Ja, wahrhaftig, sehr seltsam. All das Leid und der Kummer, den wir uns gegenseitig zugefügt haben... und es sieht nicht so aus, als würde es davon in Zukunft weniger geben, wenngleich aus anderen Gründen.
Sinnend betrachtete sie den schlafenden Nekromanten. So viele Ansichten hatten sich verschoben, seit sie mit ihm unterwegs war, so viele Dinge hatte sie gesehen und erlebt, von denen sie zuvor nichts gewußt hatte. Es waren verwirrende, verstörende und oft genug schlicht angsteinflößende Geschehnisse gewesen, und doch fühlte sie sich seit den letzten Wochen lebendiger als je zuvor, auch wenn sie fast die ganze Zeit am Rande der totalen Erschöpfung stand. Sie hatte sich verändert. War über sich hinausgewachsen, hatte Grenzen durchbrochen, von denen sie nicht einmal gewußt hatte, daß sie existierten... und sie hatte viel gelernt. Zu viel, um jemals wieder das einfältige Mädchen und das Nesthäkchen des Skingrader Gildenhauses zu sein.

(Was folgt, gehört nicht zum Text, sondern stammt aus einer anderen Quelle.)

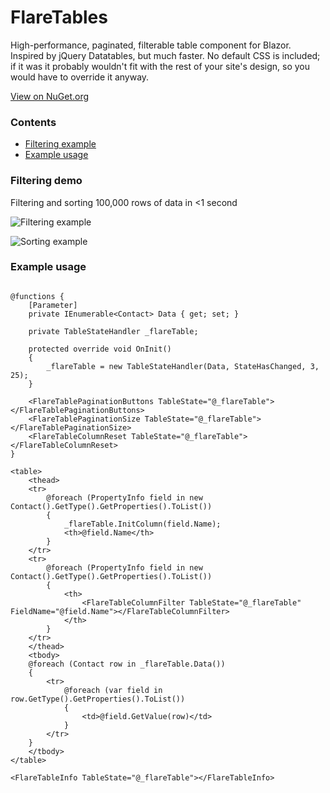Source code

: # FlareTables
High-performance, paginated, filterable table component for Blazor. Inspired by jQuery Datatables, but much faster. No default CSS is included; if it was it probably wouldn't fit with the rest of your site's design, so you would have to override it anyway.

[View on NuGet.org](https://www.nuget.org/stats/packages/FlareTables)

### Contents
* [Filtering example](#filtering-demo)
* [Example usage](#example-usage)

### Filtering demo
Filtering and sorting 100,000 rows of data in <1 second

![Filtering example](https://i.imgur.com/C47CiEk.gif)

![Sorting example](https://i.imgur.com/xxTubzx.gif)


### Example usage

```razor

@functions {
    [Parameter]
    private IEnumerable<Contact> Data { get; set; }

    private TableStateHandler _flareTable;

    protected override void OnInit()
    {
        _flareTable = new TableStateHandler(Data, StateHasChanged, 3, 25);
    }

    <FlareTablePaginationButtons TableState="@_flareTable"></FlareTablePaginationButtons>
    <FlareTablePaginationSize TableState="@_flareTable"></FlareTablePaginationSize>
    <FlareTableColumnReset TableState="@_flareTable"></FlareTableColumnReset>
}

<table>
    <thead>
    <tr>
        @foreach (PropertyInfo field in new Contact().GetType().GetProperties().ToList())
        {
            _flareTable.InitColumn(field.Name);
            <th>@field.Name</th>
        }
    </tr>
    <tr>
        @foreach (PropertyInfo field in new Contact().GetType().GetProperties().ToList())
        {
            <th>
                <FlareTableColumnFilter TableState="@_flareTable" FieldName="@field.Name"></FlareTableColumnFilter>
            </th>
        }
    </tr>
    </thead>
    <tbody>
    @foreach (Contact row in _flareTable.Data())
    {
        <tr>
            @foreach (var field in row.GetType().GetProperties().ToList())
            {
                <td>@field.GetValue(row)</td>
            }
        </tr>
    }
    </tbody>
</table>

<FlareTableInfo TableState="@_flareTable"></FlareTableInfo>
```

Erynn fragte sich was sie tun würde, wenn all das hier vorbei war. Vielleicht würde sie auf eigene Faust ein wenig umherziehen, die Niederlassungen der Gilde abklappern und ein paar der riskanteren Aufträge annehmen. Daß sie mittlerweile dazu fähig war, dessen war sie sich sicher... vorausgesetzt, die Gathering entschied, sie in Ruhe zu lassen. Ansonsten wären all ihre Pläne ohnehin Makulatur.

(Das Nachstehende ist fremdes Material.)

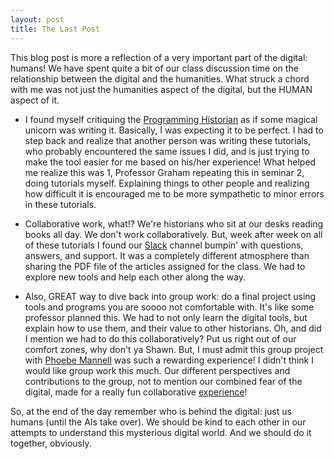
 ```yaml
---
layout: post 
title: The Last Post
---
```


This blog post is more a reflection of a very important part of the digital: humans! We have spent quite a bit of our class discussion time on the relationship between the digital and the humanities. What struck a chord with me was not just the humanities aspect of the digital, but the HUMAN aspect of it. 

- I found myself critiquing the [Programming Historian](http://programminghistorian.org/) as if some magical unicorn was writing it. Basically, I was expecting it to be perfect. I had to step back and realize that another person was writing these tutorials, who probably encountered the same issues I did, and is just trying to make the tool easier for me based on his/her experience! What helped me realize this was 1, Professor Graham repeating this in seminar 2, doing tutorials myself. Explaining things to other people and realizing how difficult it is encouraged me to be more sympathetic to minor errors in these tutorials.

- Collaborative work, what!? We're historians who sit at our desks reading books all day. We don't work collaboratively. But, week after week on all of these tutorials I found our [Slack](https://slack.com/) channel bumpin' with questions, answers, and support. It was a completely different atmosphere than sharing the PDF file of the articles assigned for the class. We had to explore new tools and help each other along the way. 


- Also, GREAT way to dive back into group work: do a final project using tools and programs you are soooo not comfortable with. It's like some professor planned this. We had to not only learn the digital tools, but explain how to use them, and their value to other historians. Oh, and did I mention we had to do this collaboratively? Put us right out of our comfort zones, why don't ya Shawn. But, I must admit this group project with [Phoebe Mannell](https://github.com/phoebemannell) was such a rewarding experience! I didn't think I would like group work this much. Our different perspectives and contributions to the group, not to mention our combined fear of the digital, made for a really fun collaborative [experience](https://github.com/elisebigley/Did-Darwin-Crib-Wallace-A-Digital-History-Mystery-Resources)!

So, at the end of the day remember who is behind the digital: just us humans (until the AIs take over). We should be kind to each other in our attempts to understand this mysterious digital world. And we should do it together, obviously.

Es blieb ruhig in dieser Nacht. Weder Goblins noch andere, finsterere Gestalten versuchten, sich ihnen zu nähern. Nach einer Weile ließ auch der Gestank von verbrennendem Fleisch nach. Die Elfin döste ein wenig im Sitzen und mit halbgeschlossenen Augen, verließ sich wie so oft mehr auf ihr Gehör, das ihr in der Dunkelheit und bei durch den Feuerschein behinderter Nachtsicht weit bessere Dienste leistete. Sie hob den Kopf erst wieder, als die ersten Vögel ihre Lieder anstimmten, ein sicheres Zeichen dafür, daß der Sonnenaufgang nicht mehr fern war. Den Beschwörer zu wecken brachte sie noch nicht übers Herz. Es war selten, daß ein so friedlicher Ausdruck wie gerade jetzt, in tiefem Schlaf, auf seinem Gesicht lag, und sie prägte dieses Bild in ihre Erinnerung ein. Wer konnte sagen, wann und ob sie es ein weiteres mal sehen würde. Erst als das Licht des Morgens sehr viel heller geworden war erhob sie sich, kratzte das Feuer auseinander und weckte ihren Begleiter, indem sie leise seinen Namen rief.